**PROBLEM TO SOLVE:**
Scan the entries below and state how many lines contain "your". No other output.

Stored data
────────────────────────────────────────

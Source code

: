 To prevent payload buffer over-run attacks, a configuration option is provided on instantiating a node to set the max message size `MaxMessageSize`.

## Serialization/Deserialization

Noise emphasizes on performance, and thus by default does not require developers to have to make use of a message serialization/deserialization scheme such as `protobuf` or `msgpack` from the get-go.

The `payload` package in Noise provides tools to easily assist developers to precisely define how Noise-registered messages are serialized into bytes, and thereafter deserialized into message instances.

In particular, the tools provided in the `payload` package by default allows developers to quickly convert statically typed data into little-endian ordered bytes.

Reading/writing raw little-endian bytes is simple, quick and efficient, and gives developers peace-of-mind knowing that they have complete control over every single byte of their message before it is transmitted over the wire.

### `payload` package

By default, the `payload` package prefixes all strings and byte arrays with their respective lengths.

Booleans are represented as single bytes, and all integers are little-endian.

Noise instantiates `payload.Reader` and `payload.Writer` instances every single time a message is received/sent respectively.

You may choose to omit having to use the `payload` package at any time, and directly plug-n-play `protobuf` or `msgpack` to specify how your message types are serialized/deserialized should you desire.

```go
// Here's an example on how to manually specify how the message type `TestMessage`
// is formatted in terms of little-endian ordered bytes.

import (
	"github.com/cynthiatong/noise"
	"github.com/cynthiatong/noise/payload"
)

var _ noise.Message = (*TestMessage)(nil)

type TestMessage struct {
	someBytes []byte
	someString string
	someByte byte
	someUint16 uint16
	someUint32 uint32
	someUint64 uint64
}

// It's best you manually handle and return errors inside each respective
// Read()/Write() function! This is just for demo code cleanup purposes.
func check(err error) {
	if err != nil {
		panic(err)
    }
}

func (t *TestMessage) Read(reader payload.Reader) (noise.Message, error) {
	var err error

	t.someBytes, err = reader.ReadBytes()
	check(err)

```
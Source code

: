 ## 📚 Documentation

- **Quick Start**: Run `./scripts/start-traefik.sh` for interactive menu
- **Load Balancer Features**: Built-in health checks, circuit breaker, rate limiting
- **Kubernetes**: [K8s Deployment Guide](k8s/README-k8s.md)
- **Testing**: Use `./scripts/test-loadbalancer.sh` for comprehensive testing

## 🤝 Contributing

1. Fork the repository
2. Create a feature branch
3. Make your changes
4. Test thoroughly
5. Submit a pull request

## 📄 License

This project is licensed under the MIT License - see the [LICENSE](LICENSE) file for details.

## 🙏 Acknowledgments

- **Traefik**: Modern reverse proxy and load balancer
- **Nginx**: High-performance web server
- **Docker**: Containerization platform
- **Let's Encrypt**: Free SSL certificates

────────────────────────────────────────

**SOLUTION TO THIS EXERCISE:**
2